=== EXERCISE MATERIAL ===

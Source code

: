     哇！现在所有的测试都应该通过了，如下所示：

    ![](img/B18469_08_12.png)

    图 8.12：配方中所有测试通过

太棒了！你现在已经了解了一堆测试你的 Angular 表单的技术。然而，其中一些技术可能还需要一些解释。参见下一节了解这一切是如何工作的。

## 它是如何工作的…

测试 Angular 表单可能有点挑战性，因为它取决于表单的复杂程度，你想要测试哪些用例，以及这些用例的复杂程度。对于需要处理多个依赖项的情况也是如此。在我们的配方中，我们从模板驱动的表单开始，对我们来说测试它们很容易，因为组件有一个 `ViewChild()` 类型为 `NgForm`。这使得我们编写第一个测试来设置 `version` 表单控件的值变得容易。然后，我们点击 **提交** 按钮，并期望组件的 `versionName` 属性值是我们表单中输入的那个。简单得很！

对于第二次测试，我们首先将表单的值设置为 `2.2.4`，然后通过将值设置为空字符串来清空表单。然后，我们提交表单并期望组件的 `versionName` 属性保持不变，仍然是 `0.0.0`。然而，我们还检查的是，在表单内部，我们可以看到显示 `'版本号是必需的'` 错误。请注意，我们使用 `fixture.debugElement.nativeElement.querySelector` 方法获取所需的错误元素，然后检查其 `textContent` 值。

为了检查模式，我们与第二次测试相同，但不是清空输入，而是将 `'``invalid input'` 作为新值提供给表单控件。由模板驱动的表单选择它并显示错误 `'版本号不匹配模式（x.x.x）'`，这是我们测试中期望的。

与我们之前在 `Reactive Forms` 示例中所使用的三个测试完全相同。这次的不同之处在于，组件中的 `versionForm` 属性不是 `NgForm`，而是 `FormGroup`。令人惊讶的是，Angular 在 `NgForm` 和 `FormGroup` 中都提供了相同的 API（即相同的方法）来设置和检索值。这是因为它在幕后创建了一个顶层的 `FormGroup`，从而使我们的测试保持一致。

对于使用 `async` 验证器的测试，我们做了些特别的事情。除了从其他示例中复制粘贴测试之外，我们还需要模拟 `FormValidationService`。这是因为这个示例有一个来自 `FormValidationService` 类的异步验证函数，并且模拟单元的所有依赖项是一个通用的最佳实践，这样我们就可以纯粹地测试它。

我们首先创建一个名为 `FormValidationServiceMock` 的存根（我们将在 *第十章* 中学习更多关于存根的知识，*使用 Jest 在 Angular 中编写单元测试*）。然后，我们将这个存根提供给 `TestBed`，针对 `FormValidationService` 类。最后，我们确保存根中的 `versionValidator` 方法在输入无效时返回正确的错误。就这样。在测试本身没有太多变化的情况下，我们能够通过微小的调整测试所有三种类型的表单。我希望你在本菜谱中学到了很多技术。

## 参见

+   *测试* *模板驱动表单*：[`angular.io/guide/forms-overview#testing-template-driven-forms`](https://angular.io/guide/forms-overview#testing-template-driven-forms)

=== WHAT THE TASK ASKS ===
Repeat each record in full; every line must match exactly.

=== RESPONSE BELOW ===
Source code

:     哇！现在所有的测试都应该通过了，如下所示：

    ![](img/B18469_08_12.png)

    图 8.12：配方中所有测试通过

太棒了！你现在已经了解了一堆测试你的 Angular 表单的技术。然而，其中一些技术可能还需要一些解释。参见下一节了解这一切是如何工作的。

## 它是如何工作的…

测试 Angular 表单可能有点挑战性，因为它取决于表单的复杂程度，你想要测试哪些用例，以及这些用例的复杂程度。对于需要处理多个依赖项的情况也是如此。在我们的配方中，我们从模板驱动的表单开始，对我们来说测试它们很容易，因为组件有一个 `ViewChild()` 类型为 `NgForm`。这使得我们编写第一个测试来设置 `version` 表单控件的值变得容易。然后，我们点击 **提交** 按钮，并期望组件的 `versionName` 属性值是我们表单中输入的那个。简单得很！

对于第二次测试，我们首先将表单的值设置为 `2.2.4`，然后通过将值设置为空字符串来清空表单。然后，我们提交表单并期望组件的 `versionName` 属性保持不变，仍然是 `0.0.0`。然而，我们还检查的是，在表单内部，我们可以看到显示 `'版本号是必需的'` 错误。请注意，我们使用 `fixture.debugElement.nativeElement.querySelector` 方法获取所需的错误元素，然后检查其 `textContent` 值。

为了检查模式，我们与第二次测试相同，但不是清空输入，而是将 `'``invalid input'` 作为新值提供给表单控件。由模板驱动的表单选择它并显示错误 `'版本号不匹配模式（x.x.x）'`，这是我们测试中期望的。

与我们之前在 `Reactive Forms` 示例中所使用的三个测试完全相同。这次的不同之处在于，组件中的 `versionForm` 属性不是 `NgForm`，而是 `FormGroup`。令人惊讶的是，Angular 在 `NgForm` 和 `FormGroup` 中都提供了相同的 API（即相同的方法）来设置和检索值。这是因为它在幕后创建了一个顶层的 `FormGroup`，从而使我们的测试保持一致。

对于使用 `async` 验证器的测试，我们做了些特别的事情。除了从其他示例中复制粘贴测试之外，我们还需要模拟 `FormValidationService`。这是因为这个示例有一个来自 `FormValidationService` 类的异步验证函数，并且模拟单元的所有依赖项是一个通用的最佳实践，这样我们就可以纯粹地测试它。

我们首先创建一个名为 `FormValidationServiceMock` 的存根（我们将在 *第十章* 中学习更多关于存根的知识，*使用 Jest 在 Angular 中编写单元测试*）。然后，我们将这个存根提供给 `TestBed`，针对 `FormValidationService` 类。最后，我们确保存根中的 `versionValidator` 方法在输入无效时返回正确的错误。就这样。在测试本身没有太多变化的情况下，我们能够通过微小的调整测试所有三种类型的表单。我希望你在本菜谱中学到了很多技术。

## 参见

+   *测试* *模板驱动表单*：[`angular.io/guide/forms-overview#testing-template-driven-forms`](https://angular.io/guide/forms-overview#testing-template-driven-forms)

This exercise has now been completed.